Pasolini's Jesus, Matthew's Words

Pasolini’s The Gospel of Saint Matthew presents Pasolini’s Jesus with Matthew’s words. An antiesht, gay, Marxist making a Jesus film, especially in the 1960’s, is certainly a novelty – Pasolini’s film does not disappoint. While the text is taken and restricted to the Gospel of Matthew, the on screen presentation is what makes Pasolini’s vision unique. It is not just that Jesus takes on an activist, Marxist persona, but we find a dramatically human Jesus in a visually striking landscape.
Praise
The Biblical epics of the 1960’s tended to place Jesus in sweeping vistas with dramatic views. Pasolini’s presentation is equally striking, though for different reasons. The harsh Italian landscape with its dilapidated villas creates a sense of foreignness, antiquity, struggle, and poverty. The scenery induces a deep sense of pain and trouble inherent in the lives of the common people. Certainly this is in line with Pasolini’s Marxist ideology, but the film is no cheap ploy or propaganda piece. One is invited into the suffering and scarcity of the characters on the scene in a a particularly organic way. The cinematography invites the viewer to see Jesus in a new light. If this film and its agenda had been filmed by a director of less skill it would have become intolerable to watch. Pasolinin is able to present a controversial understanding of Jesus in a very acceptable way by using only the Biblical text as dialogue and scenery/other chapters to really push the agenda inherent in the movie.

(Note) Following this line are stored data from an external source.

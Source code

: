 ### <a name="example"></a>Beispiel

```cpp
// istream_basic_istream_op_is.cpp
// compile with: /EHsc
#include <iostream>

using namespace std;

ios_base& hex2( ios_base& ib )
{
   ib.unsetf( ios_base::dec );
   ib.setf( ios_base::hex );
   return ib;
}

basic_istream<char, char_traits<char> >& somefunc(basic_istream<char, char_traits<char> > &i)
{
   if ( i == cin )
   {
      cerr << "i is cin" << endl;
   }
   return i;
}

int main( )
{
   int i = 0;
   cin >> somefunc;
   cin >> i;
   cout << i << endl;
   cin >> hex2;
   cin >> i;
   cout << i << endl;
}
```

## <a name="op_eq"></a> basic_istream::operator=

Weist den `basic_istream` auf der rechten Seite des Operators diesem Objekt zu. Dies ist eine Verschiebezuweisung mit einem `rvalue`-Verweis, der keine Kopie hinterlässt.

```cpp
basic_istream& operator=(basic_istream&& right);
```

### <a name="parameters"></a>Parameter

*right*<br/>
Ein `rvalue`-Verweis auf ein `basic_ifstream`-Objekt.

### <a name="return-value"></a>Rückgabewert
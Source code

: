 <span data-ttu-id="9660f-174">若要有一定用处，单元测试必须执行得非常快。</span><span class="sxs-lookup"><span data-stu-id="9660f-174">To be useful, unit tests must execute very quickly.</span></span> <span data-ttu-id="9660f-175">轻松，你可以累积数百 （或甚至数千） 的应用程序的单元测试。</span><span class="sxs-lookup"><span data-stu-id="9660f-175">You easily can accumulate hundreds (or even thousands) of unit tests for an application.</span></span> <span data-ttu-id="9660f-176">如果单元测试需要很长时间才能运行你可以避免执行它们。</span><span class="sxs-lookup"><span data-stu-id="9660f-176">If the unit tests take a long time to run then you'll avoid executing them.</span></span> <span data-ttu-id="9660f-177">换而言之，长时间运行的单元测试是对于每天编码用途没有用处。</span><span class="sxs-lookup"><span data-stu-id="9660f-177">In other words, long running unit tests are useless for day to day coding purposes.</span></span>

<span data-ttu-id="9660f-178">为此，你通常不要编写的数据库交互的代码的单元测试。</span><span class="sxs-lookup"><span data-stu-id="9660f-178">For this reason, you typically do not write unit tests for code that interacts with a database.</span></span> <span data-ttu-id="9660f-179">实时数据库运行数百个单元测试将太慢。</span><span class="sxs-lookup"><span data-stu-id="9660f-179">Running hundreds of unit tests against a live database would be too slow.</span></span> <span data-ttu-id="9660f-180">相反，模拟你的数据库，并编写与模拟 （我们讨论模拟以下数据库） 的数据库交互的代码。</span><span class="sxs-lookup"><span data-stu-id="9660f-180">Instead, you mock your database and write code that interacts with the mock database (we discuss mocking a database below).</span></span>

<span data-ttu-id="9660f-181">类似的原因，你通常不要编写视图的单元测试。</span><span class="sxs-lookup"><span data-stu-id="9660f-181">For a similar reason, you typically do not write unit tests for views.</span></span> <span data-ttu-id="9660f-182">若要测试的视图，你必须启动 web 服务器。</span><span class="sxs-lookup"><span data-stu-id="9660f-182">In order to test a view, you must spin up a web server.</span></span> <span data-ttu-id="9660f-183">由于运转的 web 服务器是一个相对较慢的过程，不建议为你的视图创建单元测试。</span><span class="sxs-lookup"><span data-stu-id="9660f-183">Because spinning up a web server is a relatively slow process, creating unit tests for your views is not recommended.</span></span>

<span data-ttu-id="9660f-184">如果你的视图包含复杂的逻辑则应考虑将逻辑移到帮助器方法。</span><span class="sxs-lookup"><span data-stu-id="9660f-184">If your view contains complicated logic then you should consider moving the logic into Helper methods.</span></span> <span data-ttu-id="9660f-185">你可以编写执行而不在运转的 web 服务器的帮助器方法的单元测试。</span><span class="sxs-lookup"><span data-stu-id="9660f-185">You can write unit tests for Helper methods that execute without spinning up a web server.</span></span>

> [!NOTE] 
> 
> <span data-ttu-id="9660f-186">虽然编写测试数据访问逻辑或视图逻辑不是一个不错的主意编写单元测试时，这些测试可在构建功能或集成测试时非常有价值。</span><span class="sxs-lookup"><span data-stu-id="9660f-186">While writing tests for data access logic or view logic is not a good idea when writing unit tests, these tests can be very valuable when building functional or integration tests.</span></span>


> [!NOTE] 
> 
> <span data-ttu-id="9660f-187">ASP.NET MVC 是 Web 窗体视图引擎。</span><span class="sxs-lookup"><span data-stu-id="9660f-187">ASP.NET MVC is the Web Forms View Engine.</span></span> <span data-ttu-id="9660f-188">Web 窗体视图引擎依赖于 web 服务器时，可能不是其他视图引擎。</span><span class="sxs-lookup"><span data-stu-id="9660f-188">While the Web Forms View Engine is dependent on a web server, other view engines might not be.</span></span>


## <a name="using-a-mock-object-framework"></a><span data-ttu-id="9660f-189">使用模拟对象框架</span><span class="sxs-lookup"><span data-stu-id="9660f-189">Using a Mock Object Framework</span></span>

This film also affords an intimate look at many characters. Close up shots and long silences from the lack of dialogue allows Pasolini to invite the viewr into the lives of the characters. The opening scene has a well done close up of Mary with cuts to the adolescent Joseph. The emotion and passion is unmistakable. The Biblical account does not give Joseph’s initial reaction to Mary’s pregnant state. Pasolini cannot have a dialogue in this case, so he uses good acting and cinematography to tell the story. So often mediocre film relies on dialogue and effects to drive the plot. Pasolini’s film is remarkable because it uses the understatement of black and white film and the skill of his actors and crew to move the plot. This is even more remarkable considering that none of the actors are professionals. This film is note worry simply from these technical aspects of filmmaking.
Pasolini also adeptly navigates the tension between a human and divine Jesus. Pasolini does not shy away from showing miracles, though they happen in abrupt and disjointed ways. The teachings of Jesus are also central to the film, namely the Sermon on the Mount. The divine Jesus of the virgin birth and miracles is shown alongside the mortal, moral teacher. Few other Jesus films where crafted in such a way as to preserve such a tension. Pasolini is likely able to maintain this dual identity by adhering closely to the Gospel account.
Critique
The Marxist influence and agenda of the movie, while not abrasive, is rather idiosyncratic. While the cinematography and visual action on the scene is enthralling, it is occasionally disjointed from traditional understandings of the life of Jesus. The Sermon on the Mount is traditionally viewed as a teaching on how to be a good moral agent. Pasolini's presentation makes it into a sort of 'call to arms' in which a social transformation is central. The Sermon on the Mount becomes more about social activism and societal reform than it does about how to live one's life before God. Much of the film could be collapsed into this sort of understanding. By the end of the film the viewer comes away with an idea of how to be a good citizen in the world, but not necessarily how to be a faithful person before God.
The historicity of Jesus is also uniquely challenged in this film. Pasolini is much more concerned about the impact of Jesus than about the Jesus of history. While using the Biblical text, Pasolini's visuals re-write the Jesus story in profound ways. Jesus amongst the poor masses and the influence this had is more important than the complex and confusing character seemingly portrayed in the Gospel. Pasolini's Jesus is a Jesus without ambiguity. The viewer knows who Jesus is and what Jesus is about, its only the disciples that seem to misunderstand Jesus' social message. This stands as a weakness in Pasolini's presentation because part of the power of the Jesus narrative is its ambiguity. This ambiguity and indistinctness of Jesus' activity in history could lend itself to a very deep plot. What we receive on the screen, is rather superficial in that there is little development to who Jesus is or what Jesus is about.